The following post is written by Graham Clark from the personal finance website Moneystepper. They have recently released a list of 111 ways to save money on household bills, which includes some of the tips below and many, MANY more!
£10 BONUS OFFER: Earn easy cash by watching videos, playing games, and entering surveys.
Get a £10 sign up bonus when you join today.
Join Swagbucks here >>
The percentage of UK households who live in rented accommodation is approaching 20%. This is the highest level since the 1960s. In the past few years, house prices have been increasing faster than wage growth and inflation, especially in the South East.

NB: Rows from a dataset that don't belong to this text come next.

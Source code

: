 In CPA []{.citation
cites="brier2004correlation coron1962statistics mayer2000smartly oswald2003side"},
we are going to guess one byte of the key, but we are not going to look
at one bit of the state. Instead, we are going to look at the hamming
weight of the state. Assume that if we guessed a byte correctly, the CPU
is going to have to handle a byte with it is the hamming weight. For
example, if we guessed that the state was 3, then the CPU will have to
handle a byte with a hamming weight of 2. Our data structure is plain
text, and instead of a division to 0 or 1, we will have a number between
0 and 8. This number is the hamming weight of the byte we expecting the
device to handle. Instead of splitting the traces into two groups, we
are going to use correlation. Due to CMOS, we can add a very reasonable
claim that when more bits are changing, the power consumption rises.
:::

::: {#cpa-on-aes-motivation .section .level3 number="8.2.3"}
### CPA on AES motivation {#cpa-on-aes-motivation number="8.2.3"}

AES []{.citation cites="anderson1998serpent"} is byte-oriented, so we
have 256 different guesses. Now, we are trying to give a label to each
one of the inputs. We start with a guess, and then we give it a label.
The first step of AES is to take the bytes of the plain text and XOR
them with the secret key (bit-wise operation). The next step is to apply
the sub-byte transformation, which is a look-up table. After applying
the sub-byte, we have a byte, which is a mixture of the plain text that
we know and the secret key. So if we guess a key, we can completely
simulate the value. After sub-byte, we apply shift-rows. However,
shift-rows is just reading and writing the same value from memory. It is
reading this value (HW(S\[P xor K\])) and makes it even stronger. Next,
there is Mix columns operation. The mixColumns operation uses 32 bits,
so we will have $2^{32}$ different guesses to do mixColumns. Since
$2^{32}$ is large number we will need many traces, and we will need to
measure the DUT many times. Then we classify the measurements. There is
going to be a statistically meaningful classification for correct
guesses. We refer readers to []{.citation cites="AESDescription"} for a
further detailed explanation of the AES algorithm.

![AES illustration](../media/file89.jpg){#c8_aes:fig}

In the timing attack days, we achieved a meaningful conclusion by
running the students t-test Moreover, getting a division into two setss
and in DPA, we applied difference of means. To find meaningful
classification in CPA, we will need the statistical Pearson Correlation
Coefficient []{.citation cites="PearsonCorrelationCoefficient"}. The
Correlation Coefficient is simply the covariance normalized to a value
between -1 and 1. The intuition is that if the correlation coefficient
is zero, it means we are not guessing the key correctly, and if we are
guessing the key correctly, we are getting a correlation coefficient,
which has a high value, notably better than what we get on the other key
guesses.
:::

At the same time, mortgage regulation has become stricter following the 2008 crash (this is actually no bad thing as you’ll see with Tip 5 below).
It’s no surprise therefore that many Britons find home ownership a dream that is moving further out of reach for them. However, we have three great, actionable tips that will help you save up that deposit for your dream home much more quickly.
Negotiate Your Rent
Our first tip is to understand the negotiating power that you have when it comes to your rent. Many renters simply coast through life accepting the “rent rises” that their landlords suggest every year. You want to stay in your house/flat, and the landlord says that prices are going up, so that’s that. Right?
Well, by simply accepting these continual price increases, you could be costing yourself hundreds, if not thousands, of pounds. Let’s look at a quick example. Say you’ve been renting from your landlord for 11 months, and your 12-month contract is coming to an end. The contract stated that rent would be £700 per month.
Your landlord has now contacted you saying that there is a new 12-month contract to sign if you wish to stay and that the rent is going up to £725 per month.
Most people will look at this situation and say “it’s only £25, might as well pay it”. Some people might do a calculation and work out that the £25 increase is only a 3.5% increase and will conclude that “3.5% seems normal”.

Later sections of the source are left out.